Old Styles, New Tiles

For the look of antique tiles without the hassle of finding a full set of affordable pieces in good shape, numerous companies turn out new tiles based on historic patterns. Motawi Tileworks in Ann Arbor, Michigan, produces pieces inspired by Art Deco textiles, Dard Hunter's Arts and Crafts graphic designs from the early 1900s, and old children's book illustrations. Decorative 6-inch-squares start at $33. Other companies, such as Mercer's Moravian and Pewabic Pottery, which opened its Detroit studio in 1903, still produce original designs, at prices ranging from $12.50 (for Moravian's 4-inch squares) to $36 (for Pewabic's 6-inch squares).

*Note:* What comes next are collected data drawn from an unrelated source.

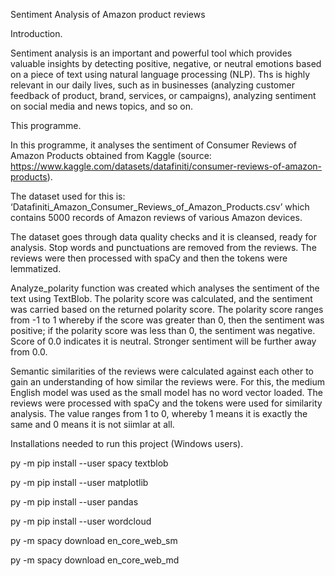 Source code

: Sentiment Analysis of Amazon product reviews

Introduction.

Sentiment analysis is an important and powerful tool which provides valuable insights by detecting positive, negative, or neutral emotions based on a piece of text using natural language processing (NLP). Ths is highly relevant in our daily lives, such as in businesses (analyzing customer feedback of product, brand, services, or campaigns), analyzing sentiment on social media and news topics, and so on.


This programme.

In this programme, it analyses the sentiment of Consumer Reviews of Amazon Products obtained from Kaggle 
(source: https://www.kaggle.com/datasets/datafiniti/consumer-reviews-of-amazon-products). 

The dataset used for this is: ‘Datafiniti_Amazon_Consumer_Reviews_of_Amazon_Products.csv’ which contains 5000 records of Amazon reviews of various Amazon devices. 

The dataset goes through data quality checks and it is cleansed, ready for analysis. Stop words and punctuations are removed from the reviews. The reviews were then processed with spaCy and then the tokens were lemmatized. 

Analyze_polarity function was created which analyses the sentiment of the text using TextBlob. The polarity score was calculated, and the sentiment was carried based on the returned polarity score. The polarity score ranges from -1 to 1 whereby if the score was greater than 0, then the sentiment was positive; if the polarity score was less than 0, the sentiment was negative. Score of 0.0 indicates it is neutral. Stronger sentiment will be further away from 0.0.

Semantic similarities of the reviews were calculated against each other to gain an understanding of how similar the reviews were. For this, the medium English model was used as the small model has no word vector loaded. The reviews were processed with spaCy and the tokens were used for similarity analysis. The value ranges from 1 to 0, whereby 1 means it is exactly the same and 0 means it is not siimlar at all.



Installations needed to run this project (Windows users).

py -m pip install --user spacy textblob

py -m pip install --user matplotlib

py -m pip install --user pandas

py -m pip install --user wordcloud

py -m spacy download en_core_web_sm

py -m spacy download en_core_web_md
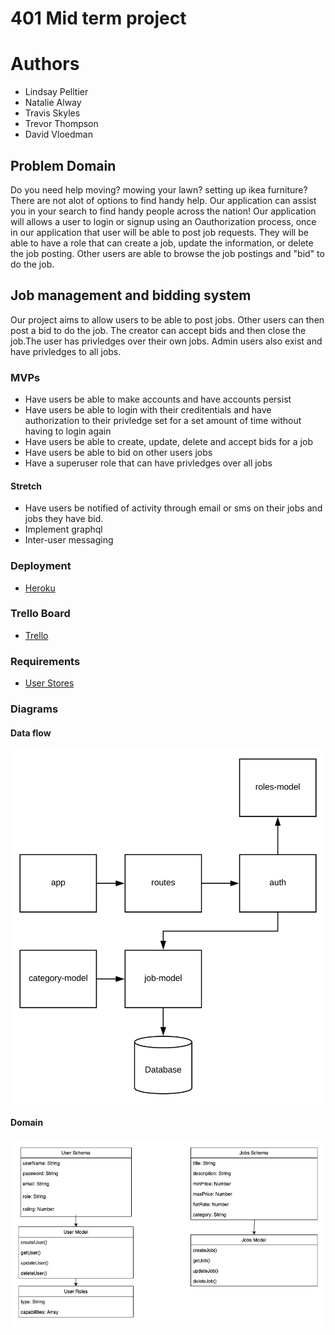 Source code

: # 401 Mid term project

# Authors 

- Lindsay Pelltier
- Natalie Alway
- Travis Skyles 
- Trevor Thompson
- David Vloedman

## Problem Domain
Do you need help moving? mowing your lawn? setting up ikea furniture? There are not alot of options to find handy help. Our application can assist you in your search to find handy people across the nation! Our application will allows a user to login or signup using an Oauthorization process, once in our application that user will be able to post job requests. They will be able to have a role that can create a job, update the information, or delete the job posting. Other users are able to browse the job postings and "bid" to do the job.

## Job management and bidding system

Our project aims to allow users to be able to post jobs. Other users can then post a bid to do the job.
The creator can accept bids and then close the job.The user has privledges over their own jobs. Admin users 
also exist and have privledges to all jobs.

### MVPs

* Have users be able to make accounts and have accounts persist
* Have users be able to login with their creditentials and have authorization to their privledge set
for a set amount of time without having to login again
* Have users be able to create, update, delete and accept bids for a job
* Have users be able to bid on other users jobs
* Have a superuser role that can have privledges over all jobs

#### Stretch

* Have users be notified of activity through email or sms on their jobs and jobs they have bid.
* Implement graphql 
* Inter-user messaging

### Deployment

* [Heroku](https://git.heroku.com/kan-u.git)

### Trello Board

* [Trello](https://trello.com/b/dom2QnVY/projectone)

### Requirements

* [User Stores](./projectDocs/requirements.md)

### Diagrams

#### Data flow
![](./projectDocs/jobApp.svg)

#### Domain 
![](./projectDocs/domain.jpg)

Whether you choose new tiles with period patterns or century-old originals, there's no limit to the ways you can show them off. In the garden, decorative tiles can be set in a stucco wall, line the ledge of a fish pond, or break up the monotony of plain patio pavers. Interspersed with inexpensive field tiles, colorful squares can create a one-of-a-kind kitchen backsplash, breakfast nook chair rail, or bathtub surround. And matte-finish tiles can be laid in a geometric pattern on a mudroom or vestibule floor for a new twist on the welcome mat.



You Can Take It With You
Torn about mortaring treasured accent tiles into place, in case you decide to move? Surrounding them with a box of 1/4-inch wood stock or even thinner metal (this rare Grueby tulip tile, above, is outlined with copper) makes it possible to pop such tiles out of a grouted area without damaging their edges. Just be sure to mortar only the sides (and not the back) of the box during installation to make removal easier.